Cette étude a été réalisée dans le cadre d'un projet multidisciplinaire sur la gestion et la protection de l'habitat des salmonidés et sur l'évaluation des perturbations que subissent les habitats de ces poissons dans les eaux courantes suite aux coupes forestières et à la construction de routes. Afin d'identifier les voies d'écoulement responsables de la qualité des eaux de surface d'un petit bassin versant forestier, une étude approfondie a été entreprise sur l'évolution de la qualité de l'eau de pluie lors de son passage à travers la phytocénose et la couverture pédologique jusqu'au ruisseau. La signature chimique des compartiments du bassin versant servira d'intrant quant à l'application et l'analyse du modèle EMMA (end-members mixing analysis).
La signature chimique de l'eau du ruisseau s'explique par un graphe x-y (graphe de mélange) sur lequel la composition chimique des compartiments et celle du ruisseau sont reportées. Si trois compartiments circonscrivent la signature chimique du cours d'eau, alors on peut émettre l'hypothèse que ces compartiments se mélangent de façon conservatrice pour donner la qualité des eaux de surface du bassin versant. Plusieurs traceurs (conductivité électrique, SO42-, Cl-, NO3-, K+, Alt et Fet) naturels n'ont pas servi à l'identification des compartiments parce que le modèle ne tient pas compte de certaines conditions, tels l'activité biologique, l'état hydrique des profils, etc. Seuls le pH, Na+, Ca2+, Mg2+ et SiO2 se sont avérés des traceurs utiles.
La nappe phréatique a été incluse par défaut dans le modèle puisqu'il était connu qu'elle assurait la base de l'écoulement du cours d'eau en tout temps de l'année. Les sols de la plaine d'inondation semblent également prendre part à la qualité de l'eau du ruisseau, particulièrement les horizons B podzoliques, lesquels sont saturés d'eau pendant toute la période sans gel. C'est donc dire que l'écoulement de l'eau souterraine et l'écoulement hypodermique au niveau des horizons B de la plaine d'inondation sont les voies d'écoulement qui expliquent le mieux la qualité des eaux de surface du bassin versant.
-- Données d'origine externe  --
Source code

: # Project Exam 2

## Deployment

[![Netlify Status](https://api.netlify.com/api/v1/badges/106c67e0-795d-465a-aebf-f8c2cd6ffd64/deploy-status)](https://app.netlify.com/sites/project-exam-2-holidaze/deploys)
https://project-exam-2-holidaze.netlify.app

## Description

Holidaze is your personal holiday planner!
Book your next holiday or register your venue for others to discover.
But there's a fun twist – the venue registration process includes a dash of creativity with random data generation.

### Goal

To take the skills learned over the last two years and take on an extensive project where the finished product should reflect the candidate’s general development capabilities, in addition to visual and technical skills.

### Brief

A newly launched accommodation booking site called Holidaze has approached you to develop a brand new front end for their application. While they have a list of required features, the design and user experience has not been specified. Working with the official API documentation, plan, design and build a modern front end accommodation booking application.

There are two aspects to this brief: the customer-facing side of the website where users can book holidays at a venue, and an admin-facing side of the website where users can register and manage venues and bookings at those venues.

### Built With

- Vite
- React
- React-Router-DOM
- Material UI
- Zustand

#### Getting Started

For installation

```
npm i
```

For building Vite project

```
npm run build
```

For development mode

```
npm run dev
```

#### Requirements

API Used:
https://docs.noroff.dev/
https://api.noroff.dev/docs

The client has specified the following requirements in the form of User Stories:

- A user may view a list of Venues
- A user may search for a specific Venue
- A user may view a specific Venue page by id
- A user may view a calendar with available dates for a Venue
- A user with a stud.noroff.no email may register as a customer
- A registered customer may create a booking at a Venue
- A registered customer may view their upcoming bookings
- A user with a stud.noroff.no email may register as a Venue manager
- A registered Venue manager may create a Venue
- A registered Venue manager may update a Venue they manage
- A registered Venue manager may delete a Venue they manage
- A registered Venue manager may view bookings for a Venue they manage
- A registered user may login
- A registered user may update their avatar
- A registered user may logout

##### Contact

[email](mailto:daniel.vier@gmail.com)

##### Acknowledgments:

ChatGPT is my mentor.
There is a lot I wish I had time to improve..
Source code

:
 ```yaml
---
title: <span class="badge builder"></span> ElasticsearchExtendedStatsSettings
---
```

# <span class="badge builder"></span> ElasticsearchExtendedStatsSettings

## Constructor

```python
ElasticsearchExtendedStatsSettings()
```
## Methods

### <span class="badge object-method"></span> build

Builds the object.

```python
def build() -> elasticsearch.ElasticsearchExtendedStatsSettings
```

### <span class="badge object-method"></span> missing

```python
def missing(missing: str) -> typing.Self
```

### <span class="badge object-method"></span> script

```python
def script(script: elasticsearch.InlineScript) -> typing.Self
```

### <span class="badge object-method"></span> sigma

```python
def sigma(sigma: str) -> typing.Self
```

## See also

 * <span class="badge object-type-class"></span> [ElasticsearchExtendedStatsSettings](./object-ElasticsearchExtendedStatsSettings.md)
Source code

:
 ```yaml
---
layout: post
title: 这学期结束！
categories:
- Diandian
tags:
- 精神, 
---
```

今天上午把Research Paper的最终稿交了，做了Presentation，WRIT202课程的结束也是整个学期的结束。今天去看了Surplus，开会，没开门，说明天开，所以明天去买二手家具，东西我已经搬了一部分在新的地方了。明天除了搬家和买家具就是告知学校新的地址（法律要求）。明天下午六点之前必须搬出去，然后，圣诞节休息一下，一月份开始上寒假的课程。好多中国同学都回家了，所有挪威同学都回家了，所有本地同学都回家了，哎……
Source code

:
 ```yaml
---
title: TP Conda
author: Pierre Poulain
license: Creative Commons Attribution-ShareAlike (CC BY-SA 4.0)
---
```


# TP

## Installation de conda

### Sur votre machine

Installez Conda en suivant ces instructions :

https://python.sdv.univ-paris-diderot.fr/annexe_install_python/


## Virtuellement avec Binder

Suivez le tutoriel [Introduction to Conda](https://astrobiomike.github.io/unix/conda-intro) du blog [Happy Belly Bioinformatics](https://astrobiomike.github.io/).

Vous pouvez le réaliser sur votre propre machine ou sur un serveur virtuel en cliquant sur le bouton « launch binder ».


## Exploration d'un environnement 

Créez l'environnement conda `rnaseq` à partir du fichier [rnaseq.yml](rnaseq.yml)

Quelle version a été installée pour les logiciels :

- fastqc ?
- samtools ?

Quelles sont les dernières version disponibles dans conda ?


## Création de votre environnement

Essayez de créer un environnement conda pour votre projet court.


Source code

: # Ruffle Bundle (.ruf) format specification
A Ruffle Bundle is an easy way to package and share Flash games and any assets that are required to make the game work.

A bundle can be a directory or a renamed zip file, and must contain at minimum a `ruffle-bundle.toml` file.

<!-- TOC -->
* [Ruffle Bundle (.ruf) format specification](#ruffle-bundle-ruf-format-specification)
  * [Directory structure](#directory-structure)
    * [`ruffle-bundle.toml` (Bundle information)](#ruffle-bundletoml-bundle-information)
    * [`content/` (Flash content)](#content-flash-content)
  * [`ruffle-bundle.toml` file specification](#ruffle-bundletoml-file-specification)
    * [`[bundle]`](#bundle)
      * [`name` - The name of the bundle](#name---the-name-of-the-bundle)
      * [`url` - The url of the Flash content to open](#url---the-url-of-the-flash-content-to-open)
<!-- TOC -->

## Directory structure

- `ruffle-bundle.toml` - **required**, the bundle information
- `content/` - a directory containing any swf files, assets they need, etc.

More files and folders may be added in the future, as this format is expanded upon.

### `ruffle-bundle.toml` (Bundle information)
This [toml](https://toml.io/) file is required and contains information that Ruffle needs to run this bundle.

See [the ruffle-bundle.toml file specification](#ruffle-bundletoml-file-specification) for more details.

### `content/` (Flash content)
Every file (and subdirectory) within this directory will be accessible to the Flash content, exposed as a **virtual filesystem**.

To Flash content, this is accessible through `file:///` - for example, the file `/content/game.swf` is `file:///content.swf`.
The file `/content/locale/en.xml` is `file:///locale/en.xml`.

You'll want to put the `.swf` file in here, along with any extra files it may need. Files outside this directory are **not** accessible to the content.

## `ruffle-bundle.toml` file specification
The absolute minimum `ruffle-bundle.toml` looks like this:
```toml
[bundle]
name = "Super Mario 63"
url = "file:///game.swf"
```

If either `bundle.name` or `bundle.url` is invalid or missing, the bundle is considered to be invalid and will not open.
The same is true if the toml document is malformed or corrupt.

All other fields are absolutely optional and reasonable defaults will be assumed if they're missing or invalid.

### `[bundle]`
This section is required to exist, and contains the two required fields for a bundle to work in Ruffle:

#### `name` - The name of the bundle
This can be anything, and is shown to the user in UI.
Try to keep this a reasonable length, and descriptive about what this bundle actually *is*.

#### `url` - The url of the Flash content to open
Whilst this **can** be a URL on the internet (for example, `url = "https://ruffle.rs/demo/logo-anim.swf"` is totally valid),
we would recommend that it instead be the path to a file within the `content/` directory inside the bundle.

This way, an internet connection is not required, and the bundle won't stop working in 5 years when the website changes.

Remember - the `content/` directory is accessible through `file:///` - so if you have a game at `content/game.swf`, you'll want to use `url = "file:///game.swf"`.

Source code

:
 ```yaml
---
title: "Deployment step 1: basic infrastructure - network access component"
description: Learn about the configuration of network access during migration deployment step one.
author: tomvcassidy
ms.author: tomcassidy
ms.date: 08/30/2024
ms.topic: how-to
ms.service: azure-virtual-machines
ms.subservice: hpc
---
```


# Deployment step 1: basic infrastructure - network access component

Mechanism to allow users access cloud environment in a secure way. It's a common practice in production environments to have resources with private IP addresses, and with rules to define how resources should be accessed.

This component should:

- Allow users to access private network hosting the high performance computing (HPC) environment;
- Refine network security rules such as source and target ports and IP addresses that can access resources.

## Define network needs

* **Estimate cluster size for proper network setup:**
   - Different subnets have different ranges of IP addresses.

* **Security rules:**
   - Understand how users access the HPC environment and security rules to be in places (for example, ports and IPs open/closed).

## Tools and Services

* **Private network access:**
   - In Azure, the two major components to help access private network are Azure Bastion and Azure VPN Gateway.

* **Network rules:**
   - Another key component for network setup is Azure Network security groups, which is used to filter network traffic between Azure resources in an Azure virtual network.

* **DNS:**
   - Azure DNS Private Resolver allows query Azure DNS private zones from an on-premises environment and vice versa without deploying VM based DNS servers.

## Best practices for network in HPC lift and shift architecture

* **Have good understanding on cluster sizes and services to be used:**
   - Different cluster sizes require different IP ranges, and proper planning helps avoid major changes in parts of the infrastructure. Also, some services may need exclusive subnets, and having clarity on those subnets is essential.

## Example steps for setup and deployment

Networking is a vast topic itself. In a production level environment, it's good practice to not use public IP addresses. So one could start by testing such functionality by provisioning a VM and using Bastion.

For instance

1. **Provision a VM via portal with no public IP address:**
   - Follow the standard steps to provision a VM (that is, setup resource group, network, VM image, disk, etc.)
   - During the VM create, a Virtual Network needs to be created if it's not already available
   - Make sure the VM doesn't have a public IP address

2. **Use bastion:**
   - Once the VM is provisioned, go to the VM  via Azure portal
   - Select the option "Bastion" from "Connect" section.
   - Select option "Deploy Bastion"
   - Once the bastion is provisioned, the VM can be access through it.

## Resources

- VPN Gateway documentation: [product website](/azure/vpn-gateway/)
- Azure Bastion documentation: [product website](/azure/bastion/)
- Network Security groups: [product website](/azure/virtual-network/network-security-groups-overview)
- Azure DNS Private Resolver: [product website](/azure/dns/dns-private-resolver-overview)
Toutefois, la séparation de l'hydrogramme par l'équation du bilan massique a montré qu'un modèle à trois réservoirs (nappe phréatique, horizons B des versants sud et nord) ne peut pas donner des résultats satisfaisants quant à la simulation de la charge chimique des eaux de surface. Le modèle élimine systématiquement trop de compartiments pouvant s'avérer explicatifs de la qualité de l'eau du ruisseau. Un modèle mécaniste développé à partir des variations du niveau de la nappe phréatique, de la conductivité hydraulique et de la composition chimique des solutions de sol permettrait de reproduire plus rigoureusement l'hydrogramme du ruisseau. Le modèle EMMA demeure tout de même un bon outil pour réfuter ou confirmer une hypothèse de recherche car il met clairement en relation la composition chimique des compartiments à celle du ruisseau et enlève parfois tout doute quant à l'action d'un processus susceptible d'alimenter le cours d'eau.